NEW YORK — Sagging sales and special charges depleted ShopKo Stores Inc.’s bottom line in the fourth quarter.
This story first appeared in the March 14, 2003 issue of WWD. Subscribe Today.
For the three months ended Feb. 1, the Green Bay, Wisc.-based discount retailer said net income regressed 6.3 percent to $32.7 million, or $1.12 a diluted share, versus earnings of $34.9 million, or $1.21, in the prior-year quarter. Although ShopKo took a pre-tax $6 million restructuring charge, earnings per share did manage to beat the Wall Street estimate by 3 cents.

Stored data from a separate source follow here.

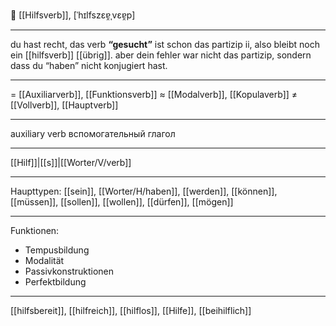 🤝 [[Hilfsverb]], [ˈhɪlfszɛɐ̯ˌvɛɐ̯p]

---
du hast recht, das verb **“gesucht”** ist schon das partizip ii, also bleibt noch ein [[hilfsverb]] [[übrig]]. aber dein fehler war nicht das partizip, sondern dass du “haben” nicht konjugiert hast.

---
= [[Auxiliarverb]], [[Funktionsverb]]
≈ [[Modalverb]], [[Kopulaverb]]
≠ [[Vollverb]], [[Hauptverb]]

---
auxiliary verb
вспомогательный глагол

---
[[Hilf]]|[[s]]|[[Worter/V/verb]]

---
Haupttypen: [[sein]], [[Worter/H/haben]], [[werden]], [[können]], [[müssen]], [[sollen]], [[wollen]], [[dürfen]], [[mögen]]

---
Funktionen:
- Tempusbildung
- Modalität
- Passivkonstruktionen
- Perfektbildung

---
[[hilfsbereit]], [[hilfreich]], [[hilflos]], [[Hilfe]], [[beihilflich]] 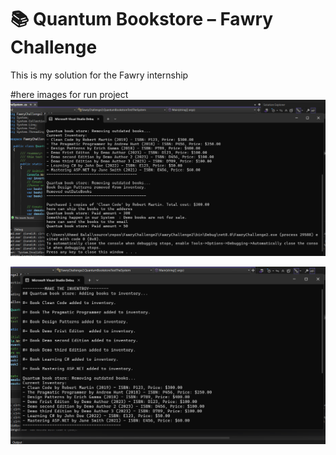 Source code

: # 📚 Quantum Bookstore – Fawry Challenge

This is my solution for the Fawry internship

#here images for run project
![Checkout Summary](https://github.com/a7medbelal/FawryChanllange_2/blob/f5eaadbff28299ad858f3cbb6f5e16c34785e2cc/FawryChallenge2/Images/Screenshot%202025-07-08%20223556.png)

![Checkout Summary](https://github.com/a7medbelal/FawryChanllange_2/blob/d4664651300866d05989deb63cad32447e5a478a/FawryChallenge2/Images/Screenshot%202025-07-08%20224150.png)
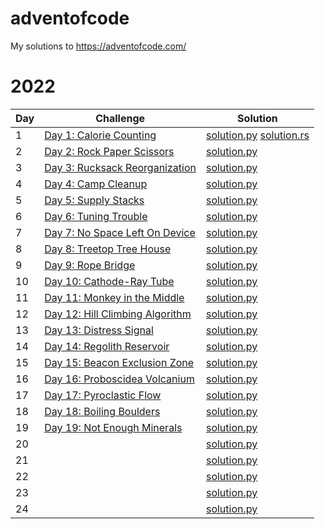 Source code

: # adventofcode

My solutions to https://adventofcode.com/

# 2022

| Day | Challenge | Solution |
|---|---|---|
| 1 | [Day 1: Calorie Counting](https://adventofcode.com/2022/day/1) | [solution.py](2022/day1/solution.py) [solution.rs](2022/day1/solution.rs) |
| 2 | [Day 2: Rock Paper Scissors](https://adventofcode.com/2022/day/2) | [solution.py](2022/day2/solution.py) |
| 3 | [Day 3: Rucksack Reorganization](https://adventofcode.com/2022/day/3) | [solution.py](2022/day3/solution.py) |
| 4 | [Day 4: Camp Cleanup](https://adventofcode.com/2022/day/4) | [solution.py](2022/day4/solution.py) |
| 5 | [Day 5: Supply Stacks](https://adventofcode.com/2022/day/5) | [solution.py](2022/day5/solution.py) |
| 6 | [Day 6: Tuning Trouble](https://adventofcode.com/2022/day/6) | [solution.py](2022/day6/solution.py) |
| 7 | [Day 7: No Space Left On Device](https://adventofcode.com/2022/day/7) | [solution.py](2022/day7/solution.py) |
| 8 | [Day 8: Treetop Tree House](https://adventofcode.com/2022/day/8) | [solution.py](2022/day8/solution.py) |
| 9 | [Day 9: Rope Bridge](https://adventofcode.com/2022/day/9) | [solution.py](2022/day9/solution.py) |
| 10 | [Day 10: Cathode-Ray Tube](https://adventofcode.com/2022/day/10) | [solution.py](2022/day10/solution.py) |
| 11 | [Day 11: Monkey in the Middle](https://adventofcode.com/2022/day/11) | [solution.py](2022/day11/solution.py) |
| 12 | [Day 12: Hill Climbing Algorithm](https://adventofcode.com/2022/day/12) | [solution.py](2022/day12/solution.py) |
| 13 | [Day 13: Distress Signal](https://adventofcode.com/2022/day/13) | [solution.py](2022/day13/solution.py) |
| 14 | [Day 14: Regolith Reservoir](https://adventofcode.com/2022/day/14) | [solution.py](2022/day14/solution.py) |
| 15 | [Day 15: Beacon Exclusion Zone](https://adventofcode.com/2022/day/15) | [solution.py](2022/day15/solution.py) |
| 16 | [Day 16: Proboscidea Volcanium](https://adventofcode.com/2022/day/16) | [solution.py](2022/day16/solution.py) |
| 17 | [Day 17: Pyroclastic Flow](https://adventofcode.com/2022/day/17) | [solution.py](2022/day17/solution.py) |
| 18 | [Day 18: Boiling Boulders](https://adventofcode.com/2022/day/18) | [solution.py](2022/day18/solution.py) |
| 19 | [Day 19: Not Enough Minerals](https://adventofcode.com/2022/day/19) | [solution.py](2022/day19/solution.py) |
| 20 | [](https://adventofcode.com/2022/day/20) | [solution.py](2022/day20/solution.py) |
| 21 | [](https://adventofcode.com/2022/day/21) | [solution.py](2022/day21/solution.py) |
| 22 | [](https://adventofcode.com/2022/day/22) | [solution.py](2022/day22/solution.py) |
| 23 | [](https://adventofcode.com/2022/day/23) | [solution.py](2022/day23/solution.py) |
| 24 | [](https://adventofcode.com/2022/day/24) | [solution.py](2022/day24/solution.py) |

Sales for the period declined 4.5 percent to $961.4 million from $1 billion a year ago, as same-store sales fell 4.1 percent.
“We are pleased to report that the company delivered solid results, reflecting a significant improvement in our Pamida division and meaningful working capital management,” said chief executive officer Sam Duncan in a statement. “I am particularly pleased that we reduced our net debt position by $182 million during fiscal 2002. This performance, along with last year’s $198 million net debt reduction, has significantly improved our balance sheet.”
At the Pamida division, operating income soared more than sixfold, or 557.3 percent, to $11.6 million from $1.8 million a year ago, even though sales fell 5.1 percent to $222.2 million from $234.3 million last year. Comparable-store sales decreased 3.7 percent. The ShopKo segment saw operating income retreat 12.9 percent to $70.2 million from $80.6 million. Sales declined 4.3 percent to $736.2 million from $769.1 million, and comps dipped 4.3 percent.
In other operating indicators, a reduction in shrinkage expense and improved margin rates at Pamida allowed gross margins to expand to 26.9 percent of sales from 26.7 percent in the year-ago period.
Overall, for the full fiscal year, ShopKo recorded a net loss of $144.8 million, or $4.95. By comparison, the firm produced earnings of $28.2 million, or 98 cents, in fiscal 2001. Excluding a change in accounting principle in both years, income would have increased 68.5 percent to $39.6 million, or $1.35, versus $23.5 million, or 82 cents.
Sales for the year receded 4 percent to $3.25 billion from $3.39 billion a year ago. Excluding closed stores, sales declined a more modest 2.3 percent from $3.33 billion.
In guidance, the company said first-quarter earnings per share are expected to land between break even and a loss of 5 cents. For the full fiscal year, earnings are forecast at $1.40 to $1.50 a share.
The results helped push ShopKo shares up 62 cents, or 6.1 percent, to close at $10.72 in New York Stock Exchange trading Thursday.